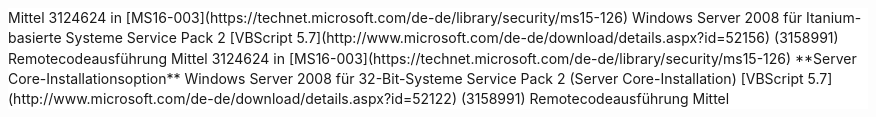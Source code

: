 </td>
<td style="border:1px solid black;">
Mittel

</td>
<td style="border:1px solid black;">
3124624 in [MS16-003](https://technet.microsoft.com/de-de/library/security/ms15-126)

</td>
</tr>
<tr>
<td style="border:1px solid black;">
Windows Server 2008 für Itanium-basierte Systeme Service Pack 2

</td>
<td style="border:1px solid black;">
[VBScript 5.7](http://www.microsoft.com/de-de/download/details.aspx?id=52156)  
(3158991)

</td>
<td style="border:1px solid black;">
Remotecodeausführung

</td>
<td style="border:1px solid black;">
Mittel

</td>
<td style="border:1px solid black;">
3124624 in [MS16-003](https://technet.microsoft.com/de-de/library/security/ms15-126)

</td>
</tr>
<tr>
<td style="border:1px solid black;" colspan="5">
**Server Core-Installationsoption**

</td>
</tr>
<tr>
<td style="border:1px solid black;">
Windows Server 2008 für 32-Bit-Systeme Service Pack 2 (Server Core-Installation)

</td>
<td style="border:1px solid black;">
[VBScript 5.7](http://www.microsoft.com/de-de/download/details.aspx?id=52122)  
(3158991)

</td>
<td style="border:1px solid black;">
Remotecodeausführung

</td>
<td style="border:1px solid black;">
Mittel
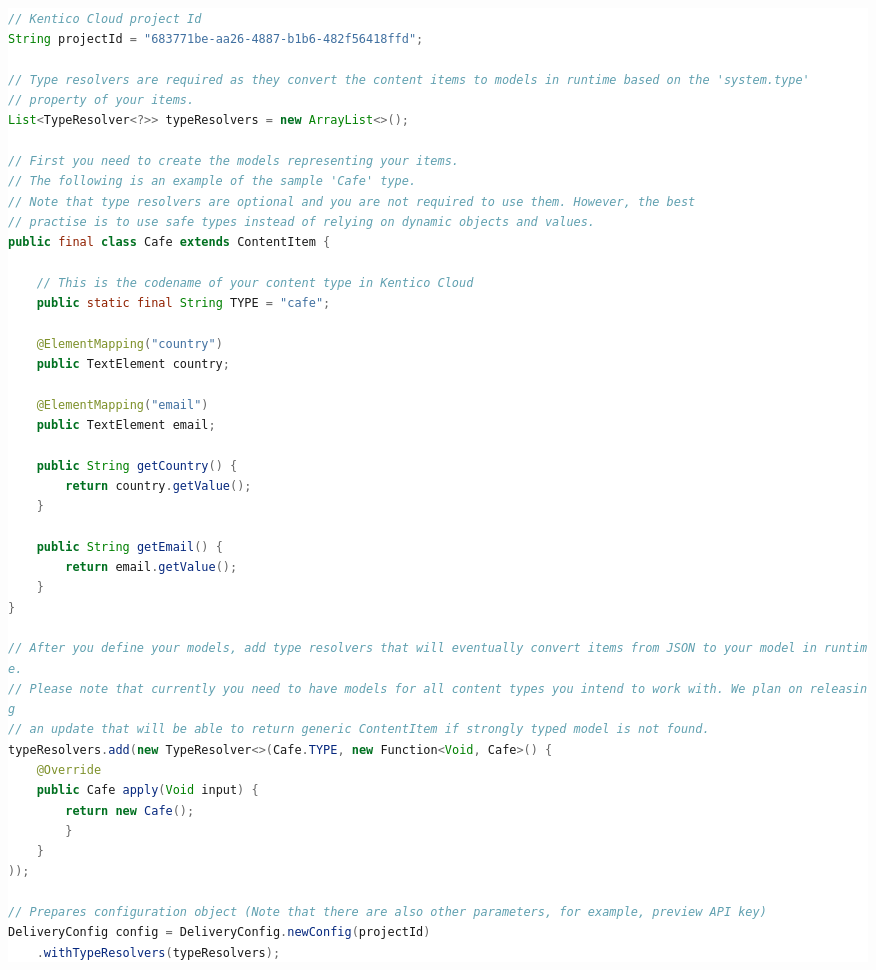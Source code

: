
 ```java
// Kentico Cloud project Id
String projectId = "683771be-aa26-4887-b1b6-482f56418ffd";

// Type resolvers are required as they convert the content items to models in runtime based on the 'system.type' 
// property of your items.
List<TypeResolver<?>> typeResolvers = new ArrayList<>();

// First you need to create the models representing your items. 
// The following is an example of the sample 'Cafe' type.
// Note that type resolvers are optional and you are not required to use them. However, the best
// practise is to use safe types instead of relying on dynamic objects and values.
public final class Cafe extends ContentItem {

    // This is the codename of your content type in Kentico Cloud
    public static final String TYPE = "cafe";

    @ElementMapping("country")
    public TextElement country;

    @ElementMapping("email")
    public TextElement email;

    public String getCountry() {
        return country.getValue();
    }

    public String getEmail() {
        return email.getValue();
    }
}

// After you define your models, add type resolvers that will eventually convert items from JSON to your model in runtime.
// Please note that currently you need to have models for all content types you intend to work with. We plan on releasing
// an update that will be able to return generic ContentItem if strongly typed model is not found.
typeResolvers.add(new TypeResolver<>(Cafe.TYPE, new Function<Void, Cafe>() {
    @Override
    public Cafe apply(Void input) {
        return new Cafe();
        }
    }
));

// Prepares configuration object (Note that there are also other parameters, for example, preview API key)
DeliveryConfig config = DeliveryConfig.newConfig(projectId)
    .withTypeResolvers(typeResolvers);
```
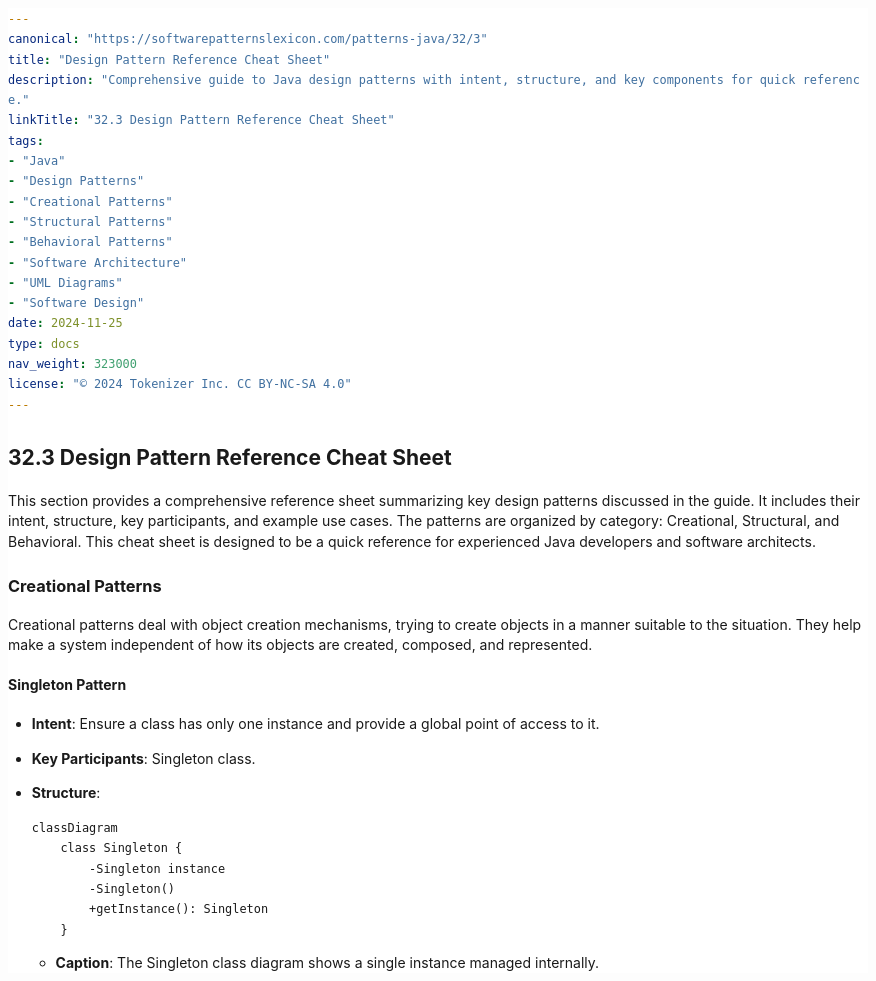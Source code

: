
 ```yaml
---
canonical: "https://softwarepatternslexicon.com/patterns-java/32/3"
title: "Design Pattern Reference Cheat Sheet"
description: "Comprehensive guide to Java design patterns with intent, structure, and key components for quick reference."
linkTitle: "32.3 Design Pattern Reference Cheat Sheet"
tags:
- "Java"
- "Design Patterns"
- "Creational Patterns"
- "Structural Patterns"
- "Behavioral Patterns"
- "Software Architecture"
- "UML Diagrams"
- "Software Design"
date: 2024-11-25
type: docs
nav_weight: 323000
license: "© 2024 Tokenizer Inc. CC BY-NC-SA 4.0"
---
```


## 32.3 Design Pattern Reference Cheat Sheet

This section provides a comprehensive reference sheet summarizing key design patterns discussed in the guide. It includes their intent, structure, key participants, and example use cases. The patterns are organized by category: Creational, Structural, and Behavioral. This cheat sheet is designed to be a quick reference for experienced Java developers and software architects.

### Creational Patterns

Creational patterns deal with object creation mechanisms, trying to create objects in a manner suitable to the situation. They help make a system independent of how its objects are created, composed, and represented.

#### Singleton Pattern

- **Intent**: Ensure a class has only one instance and provide a global point of access to it.
- **Key Participants**: Singleton class.
- **Structure**:

    ```mermaid
    classDiagram
        class Singleton {
            -Singleton instance
            -Singleton()
            +getInstance(): Singleton
        }
    ```

    - **Caption**: The Singleton class diagram shows a single instance managed internally.
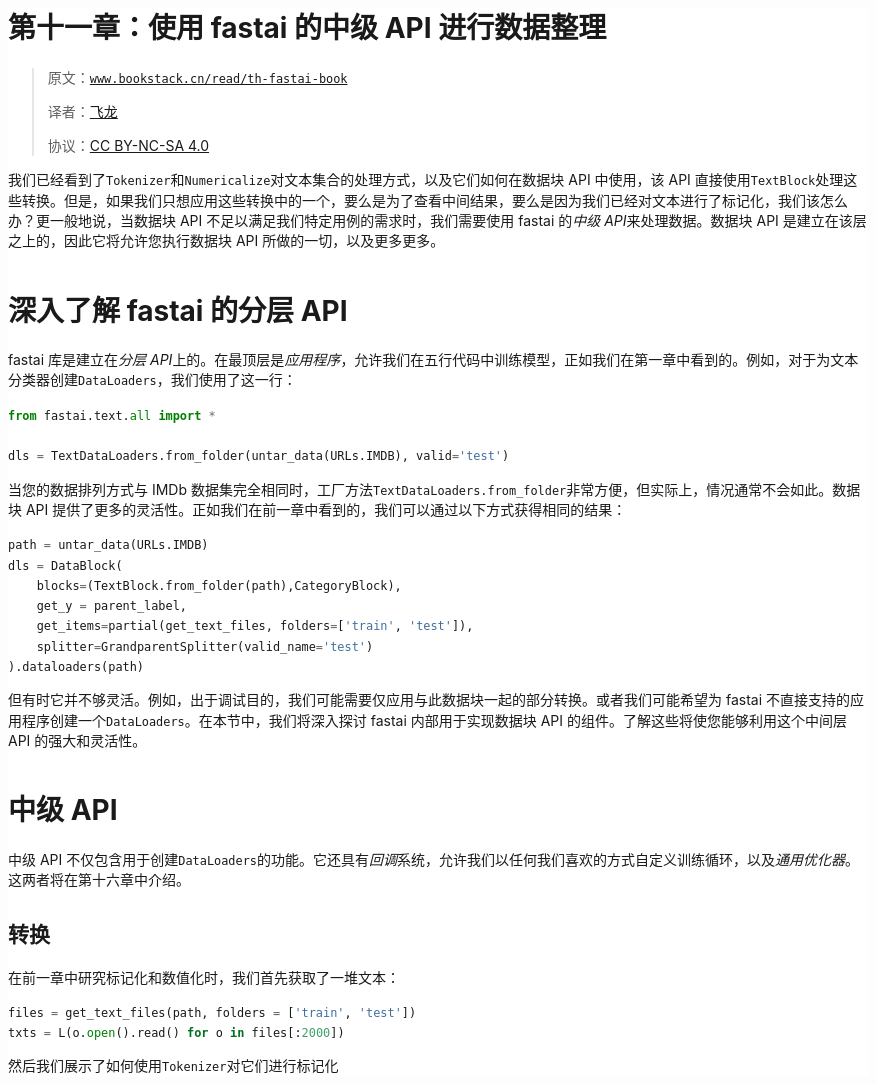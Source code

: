 # 第十一章：使用 fastai 的中级 API 进行数据整理

> 原文：[`www.bookstack.cn/read/th-fastai-book`](https://www.bookstack.cn/read/th-fastai-book/)
>
> 译者：[飞龙](https://github.com/wizardforcel)
>
> 协议：[CC BY-NC-SA 4.0](http://creativecommons.org/licenses/by-nc-sa/4.0/)


我们已经看到了`Tokenizer`和`Numericalize`对文本集合的处理方式，以及它们如何在数据块 API 中使用，该 API 直接使用`TextBlock`处理这些转换。但是，如果我们只想应用这些转换中的一个，要么是为了查看中间结果，要么是因为我们已经对文本进行了标记化，我们该怎么办？更一般地说，当数据块 API 不足以满足我们特定用例的需求时，我们需要使用 fastai 的*中级 API*来处理数据。数据块 API 是建立在该层之上的，因此它将允许您执行数据块 API 所做的一切，以及更多更多。

# 深入了解 fastai 的分层 API

fastai 库是建立在*分层 API*上的。在最顶层是*应用程序*，允许我们在五行代码中训练模型，正如我们在第一章中看到的。例如，对于为文本分类器创建`DataLoaders`，我们使用了这一行：

```py
from fastai.text.all import *

dls = TextDataLoaders.from_folder(untar_data(URLs.IMDB), valid='test')
```

当您的数据排列方式与 IMDb 数据集完全相同时，工厂方法`TextDataLoaders.from_folder`非常方便，但实际上，情况通常不会如此。数据块 API 提供了更多的灵活性。正如我们在前一章中看到的，我们可以通过以下方式获得相同的结果：

```py
path = untar_data(URLs.IMDB)
dls = DataBlock(
    blocks=(TextBlock.from_folder(path),CategoryBlock),
    get_y = parent_label,
    get_items=partial(get_text_files, folders=['train', 'test']),
    splitter=GrandparentSplitter(valid_name='test')
).dataloaders(path)
```

但有时它并不够灵活。例如，出于调试目的，我们可能需要仅应用与此数据块一起的部分转换。或者我们可能希望为 fastai 不直接支持的应用程序创建一个`DataLoaders`。在本节中，我们将深入探讨 fastai 内部用于实现数据块 API 的组件。了解这些将使您能够利用这个中间层 API 的强大和灵活性。

# 中级 API

中级 API 不仅包含用于创建`DataLoaders`的功能。它还具有*回调*系统，允许我们以任何我们喜欢的方式自定义训练循环，以及*通用优化器*。这两者将在第十六章中介绍。

## 转换

在前一章中研究标记化和数值化时，我们首先获取了一堆文本：

```py
files = get_text_files(path, folders = ['train', 'test'])
txts = L(o.open().read() for o in files[:2000])
```

然后我们展示了如何使用`Tokenizer`对它们进行标记化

ASSIGNMENT — An exact reproduction of the data above is required, with every picture removed.

SOLUTION —
Source code

: </td>
<td style="border:1px solid black;">
Mittel

</td>
<td style="border:1px solid black;">
3124624 in [MS16-003](https://technet.microsoft.com/de-de/library/security/ms15-126)

</td>
</tr>
<tr>
<td style="border:1px solid black;">
Windows Server 2008 für Itanium-basierte Systeme Service Pack 2

</td>
<td style="border:1px solid black;">
[VBScript 5.7](http://www.microsoft.com/de-de/download/details.aspx?id=52156)  
(3158991)

</td>
<td style="border:1px solid black;">
Remotecodeausführung

</td>
<td style="border:1px solid black;">
Mittel

</td>
<td style="border:1px solid black;">
3124624 in [MS16-003](https://technet.microsoft.com/de-de/library/security/ms15-126)

</td>
</tr>
<tr>
<td style="border:1px solid black;" colspan="5">
**Server Core-Installationsoption**

</td>
</tr>
<tr>
<td style="border:1px solid black;">
Windows Server 2008 für 32-Bit-Systeme Service Pack 2 (Server Core-Installation)

</td>
<td style="border:1px solid black;">
[VBScript 5.7](http://www.microsoft.com/de-de/download/details.aspx?id=52122)  
(3158991)

</td>
<td style="border:1px solid black;">
Remotecodeausführung

</td>
<td style="border:1px solid black;">
Mittel
Source code

:
 ```java
// Kentico Cloud project Id
String projectId = "683771be-aa26-4887-b1b6-482f56418ffd";

// Type resolvers are required as they convert the content items to models in runtime based on the 'system.type' 
// property of your items.
List<TypeResolver<?>> typeResolvers = new ArrayList<>();

// First you need to create the models representing your items. 
// The following is an example of the sample 'Cafe' type.
// Note that type resolvers are optional and you are not required to use them. However, the best
// practise is to use safe types instead of relying on dynamic objects and values.
public final class Cafe extends ContentItem {

    // This is the codename of your content type in Kentico Cloud
    public static final String TYPE = "cafe";

    @ElementMapping("country")
    public TextElement country;

    @ElementMapping("email")
    public TextElement email;

    public String getCountry() {
        return country.getValue();
    }

    public String getEmail() {
        return email.getValue();
    }
}

// After you define your models, add type resolvers that will eventually convert items from JSON to your model in runtime.
// Please note that currently you need to have models for all content types you intend to work with. We plan on releasing
// an update that will be able to return generic ContentItem if strongly typed model is not found.
typeResolvers.add(new TypeResolver<>(Cafe.TYPE, new Function<Void, Cafe>() {
    @Override
    public Cafe apply(Void input) {
        return new Cafe();
        }
    }
));

// Prepares configuration object (Note that there are also other parameters, for example, preview API key)
DeliveryConfig config = DeliveryConfig.newConfig(projectId)
    .withTypeResolvers(typeResolvers);
```
Source code

:
 ```yaml
---
canonical: "https://softwarepatternslexicon.com/patterns-java/32/3"
title: "Design Pattern Reference Cheat Sheet"
description: "Comprehensive guide to Java design patterns with intent, structure, and key components for quick reference."
linkTitle: "32.3 Design Pattern Reference Cheat Sheet"
tags:
- "Java"
- "Design Patterns"
- "Creational Patterns"
- "Structural Patterns"
- "Behavioral Patterns"
- "Software Architecture"
- "UML Diagrams"
- "Software Design"
date: 2024-11-25
type: docs
nav_weight: 323000
license: "© 2024 Tokenizer Inc. CC BY-NC-SA 4.0"
---
```


## 32.3 Design Pattern Reference Cheat Sheet

This section provides a comprehensive reference sheet summarizing key design patterns discussed in the guide. It includes their intent, structure, key participants, and example use cases. The patterns are organized by category: Creational, Structural, and Behavioral. This cheat sheet is designed to be a quick reference for experienced Java developers and software architects.

### Creational Patterns

Creational patterns deal with object creation mechanisms, trying to create objects in a manner suitable to the situation. They help make a system independent of how its objects are created, composed, and represented.

#### Singleton Pattern

- **Intent**: Ensure a class has only one instance and provide a global point of access to it.
- **Key Participants**: Singleton class.
- **Structure**:

    ```mermaid
    classDiagram
        class Singleton {
            -Singleton instance
            -Singleton()
            +getInstance(): Singleton
        }
    ```

    - **Caption**: The Singleton class diagram shows a single instance managed internally.
Source code

: # 第十一章：使用 fastai 的中级 API 进行数据整理

> 原文：[`www.bookstack.cn/read/th-fastai-book`](https://www.bookstack.cn/read/th-fastai-book/)
>
> 译者：[飞龙](https://github.com/wizardforcel)
>
> 协议：[CC BY-NC-SA 4.0](http://creativecommons.org/licenses/by-nc-sa/4.0/)


我们已经看到了`Tokenizer`和`Numericalize`对文本集合的处理方式，以及它们如何在数据块 API 中使用，该 API 直接使用`TextBlock`处理这些转换。但是，如果我们只想应用这些转换中的一个，要么是为了查看中间结果，要么是因为我们已经对文本进行了标记化，我们该怎么办？更一般地说，当数据块 API 不足以满足我们特定用例的需求时，我们需要使用 fastai 的*中级 API*来处理数据。数据块 API 是建立在该层之上的，因此它将允许您执行数据块 API 所做的一切，以及更多更多。

# 深入了解 fastai 的分层 API

fastai 库是建立在*分层 API*上的。在最顶层是*应用程序*，允许我们在五行代码中训练模型，正如我们在第一章中看到的。例如，对于为文本分类器创建`DataLoaders`，我们使用了这一行：

```py
from fastai.text.all import *

dls = TextDataLoaders.from_folder(untar_data(URLs.IMDB), valid='test')
```

当您的数据排列方式与 IMDb 数据集完全相同时，工厂方法`TextDataLoaders.from_folder`非常方便，但实际上，情况通常不会如此。数据块 API 提供了更多的灵活性。正如我们在前一章中看到的，我们可以通过以下方式获得相同的结果：

```py
path = untar_data(URLs.IMDB)
dls = DataBlock(
    blocks=(TextBlock.from_folder(path),CategoryBlock),
    get_y = parent_label,
    get_items=partial(get_text_files, folders=['train', 'test']),
    splitter=GrandparentSplitter(valid_name='test')
).dataloaders(path)
```

但有时它并不够灵活。例如，出于调试目的，我们可能需要仅应用与此数据块一起的部分转换。或者我们可能希望为 fastai 不直接支持的应用程序创建一个`DataLoaders`。在本节中，我们将深入探讨 fastai 内部用于实现数据块 API 的组件。了解这些将使您能够利用这个中间层 API 的强大和灵活性。

# 中级 API

中级 API 不仅包含用于创建`DataLoaders`的功能。它还具有*回调*系统，允许我们以任何我们喜欢的方式自定义训练循环，以及*通用优化器*。这两者将在第十六章中介绍。

## 转换

在前一章中研究标记化和数值化时，我们首先获取了一堆文本：

```py
files = get_text_files(path, folders = ['train', 'test'])
txts = L(o.open().read() for o in files[:2000])
```

然后我们展示了如何使用`Tokenizer`对它们进行标记化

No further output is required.